- Theatrical release poster
- Directed by: Michael Lehmann
- Screenplay by: David Seltzer
- Story by: Billy Crystal; David Seltzer;
- Produced by: Billy Crystal
- Starring: Billy Crystal; Kathleen Quinlan; Joanna Pacuła; Gheorghe Mureșan;
- Cinematography: Michael Coulter
- Edited by: Stephen Semel
- Music by: Marc Shaiman
- Production company: Castle Rock Entertainment
- Distributed by: Columbia Pictures (through Sony Pictures Releasing)
- Release date: April 10, 1998 (United States);
- Running time: 104 minutes
- Country: United States
- Budget: $20 million
- Box office: $8.1 million

= My Giant =

My Giant is a 1998 American comedy-drama film directed by Michael Lehmann. The film stars Billy Crystal, who also produced and co-wrote the story for the film, and Romanian NBA player Gheorghe Mureșan in his debut film appearance. David Seltzer's script was inspired by Crystal's friendship with professional wrestler André the Giant, whom he had met during the filming of The Princess Bride. My Giant was released by Sony Pictures Releasing on April 10, 1998. The film received negative reviews from critics and was a box office bomb, grossing $8.1 million against a $20 million budget.

==Plot==
A struggling talent agent, Sammy Kamin, travels to Romania on business after splitting up with his wife. After his young client Justin Allen fires him, Sammy crashes his car and is rescued, while unconscious, by an enormous Romanian man named Max Zamfirescu who is close to 8 feet tall.

Sammy thinks the rescuer is God, as he can only see Max's giant hands. When Sammy wakes up, he initially thinks he is in Heaven, but is confused to find a statue of Jesus next to his bed, as he was raised Jewish. He then realizes Max has brought him to a monastery, where he was raised after being placed for adoption by his parents because of his height.
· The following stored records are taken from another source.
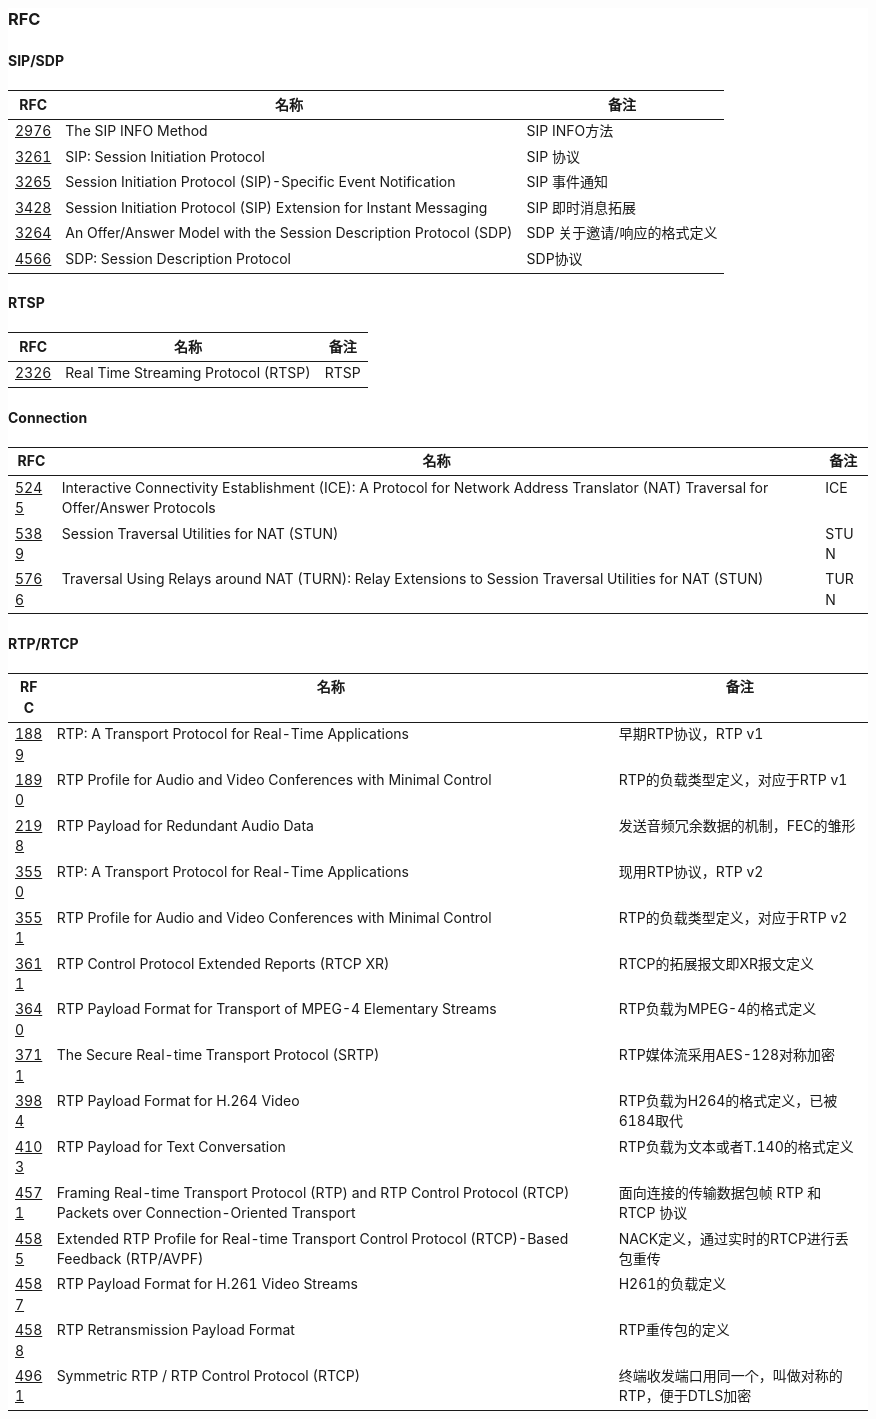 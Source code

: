 
### RFC

#### SIP/SDP

| RFC | 名称 | 备注 |
| --- | --- | --- |
| [2976](https://tools.ietf.org/html/rfc2976) | The SIP INFO Method | SIP INFO方法 |
| [3261](https://tools.ietf.org/html/rfc3261) | SIP: Session Initiation Protocol | SIP 协议 |
| [3265](https://tools.ietf.org/html/rfc3265) | Session Initiation Protocol (SIP)-Specific Event Notification | SIP 事件通知 |
| [3428](https://tools.ietf.org/html/rfc3428) | Session Initiation Protocol (SIP) Extension for Instant Messaging | SIP 即时消息拓展 |
| [3264](https://tools.ietf.org/html/rfc3264) | An Offer/Answer Model with the Session Description Protocol (SDP) | SDP 关于邀请/响应的格式定义 |
| [4566](https://tools.ietf.org/html/rfc4566) | SDP: Session Description Protocol | SDP协议 |

#### RTSP

| RFC | 名称 | 备注 |
| --- | --- | --- |
| [2326](https://tools.ietf.org/html/rfc2326) | Real Time Streaming Protocol (RTSP) | RTSP |

#### Connection

| RFC | 名称 | 备注 |
| --- | --- | --- |
| [5245](https://tools.ietf.org/html/rfc5245) | Interactive Connectivity Establishment (ICE): A Protocol for Network Address Translator (NAT) Traversal for Offer/Answer Protocols | ICE |
| [5389](https://tools.ietf.org/html/rfc5389) | Session Traversal Utilities for NAT (STUN) | STUN |
| [5766](https://tools.ietf.org/html/rfc5766) | Traversal Using Relays around NAT (TURN): Relay Extensions to Session Traversal Utilities for NAT (STUN) | TURN |

#### RTP/RTCP

| RFC | 名称 | 备注 |
| --- | --- | --- |
| [1889](https://tools.ietf.org/html/rfc1889) | RTP: A Transport Protocol for Real-Time Applications | 早期RTP协议，RTP v1 |
| [1890](https://tools.ietf.org/html/rfc1890) | RTP Profile for Audio and Video Conferences with Minimal Control | RTP的负载类型定义，对应于RTP v1 |
| [2198](https://tools.ietf.org/html/rfc2198) | RTP Payload for Redundant Audio Data | 发送音频冗余数据的机制，FEC的雏形 |
| [3550](https://tools.ietf.org/html/rfc3550) | RTP: A Transport Protocol for Real-Time Applications | 现用RTP协议，RTP v2 |
| [3551](https://tools.ietf.org/html/rfc3551) | RTP Profile for Audio and Video Conferences with Minimal Control | RTP的负载类型定义，对应于RTP v2 |
| [3611](https://tools.ietf.org/html/rfc3611) | RTP Control Protocol Extended Reports (RTCP XR) | RTCP的拓展报文即XR报文定义 |
| [3640](https://tools.ietf.org/html/rfc3640) | RTP Payload Format for Transport of MPEG-4 Elementary Streams | RTP负载为MPEG-4的格式定义 |
| [3711](https://tools.ietf.org/html/rfc3711) | The Secure Real-time Transport Protocol (SRTP) | RTP媒体流采用AES-128对称加密 |
| [3984](https://tools.ietf.org/html/rfc3984) | RTP Payload Format for H.264 Video | RTP负载为H264的格式定义，已被6184取代 |
| [4103](https://tools.ietf.org/html/rfc4103) | RTP Payload for Text Conversation | RTP负载为文本或者T.140的格式定义 |
| [4571](https://tools.ietf.org/html/rfc4571) | Framing Real-time Transport Protocol (RTP) and RTP Control Protocol (RTCP) Packets over Connection-Oriented Transport | 面向连接的传输数据包帧 RTP 和 RTCP 协议 |
| [4585](https://tools.ietf.org/html/rfc4585) | Extended RTP Profile for Real-time Transport Control Protocol (RTCP)-Based Feedback (RTP/AVPF) | NACK定义，通过实时的RTCP进行丢包重传 |
| [4587](https://tools.ietf.org/html/rfc4587) | RTP Payload Format for H.261 Video Streams | H261的负载定义 |
| [4588](https://tools.ietf.org/html/rfc4588) | RTP Retransmission Payload Format | RTP重传包的定义 |
| [4961](https://tools.ietf.org/html/rfc4961) | Symmetric RTP / RTP Control Protocol (RTCP) | 终端收发端口用同一个，叫做对称的RTP，便于DTLS加密 |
Sammy sees potential stardom in Max, and attempts to broker his introduction into the movies. In doing so, he exploits Max's desire to visit a long-lost paramour, Lilliana Rotaru, in Gallup, New Mexico. First, Max obtains the role of a villain in a movie, but he is so drunk that he vomits on the protagonist, played by Sammy's former client Justin. However, the scene is included in the movie.

Sammy talks to Steven Seagal about including Max as a villain in one of his movies. At first, Seagal rejects him in favor of another actor, but he changes his opinion after listening to an extract of a Shakespearean play performed by Max.

Unfortunately, Max is soon diagnosed with heart disease which cannot be treated with a transplant because his heart is so big. The doctor tells Sammy that Max's lifespan is limited and he should spend his remaining time with family. Sammy locates Lilliana and tries to convince her to meet Max again but she rejects the invitation. Sammy then convinces his wife Serena to take the role of Lilliana. As Lilliana, she says that she appreciates Max's affection but she has married another man, thus allowing Max to find some closure over the matter. Afterwards, Sammy reconciles with Serena.

Although Max gets a three-picture deal and a TV series deal, Sammy persuades him to reconcile with his family instead of pursuing a career in show business. Max returns to Romania and meets his parents again. Sammy ends up watching Max's first filmed scene in a cinema with his family. Max dies soon afterwards but he changed many people's lives forever.

==Reception==
===Box office===
My Giant grossed $8 million domestically against a $20 million budget.

===Critical response===
Roger Ebert stated: "The movie, which could have been a funny send-up of Hollywood talent requirements, gets distracted by subplots...after its promising start, My Giant isn't a comedy about an agent and a giant, so much as the heartwarming tale of a guy who learns to be a better family man."

CNN's Paul Tatara stated Billy Crystal "is Crystal throughout, and I still like him for it. Muresan, on the other hand, is sweet but, shall we say, a limited performer. He also speaks as if he's storing potatoes in his cheeks for the oncoming Romanian winter. He's not any good, but, then again, Harrison Ford would be hard pressed to pretend that he's 7-foot-7. My Giant would probably play better to children. There's an itty-bitty bit of swearing. Beware of sugar comas."

The review of the film's original VHS release from Entertainment Weekly was one of its few genuine praises, from critic David Everitt, describing the tape as "a watchable rental. Crystal's wisenheimer Long Island charm wears well, and Muresan, the 7-foot-7 Washington Wizards center, is surprisingly endearing, especially when you can understand what he's saying. Watch for Steven Seagal's amusing cameo."

Lisa Alspector of the Chicago Reader reviewed the film positively and stated: "My Giant is exciting partly because it dares to get so close to [its] idea, even though it then pulls back." On Rotten Tomatoes, the film has an approval rating of 21% based on reviews from 28 critics.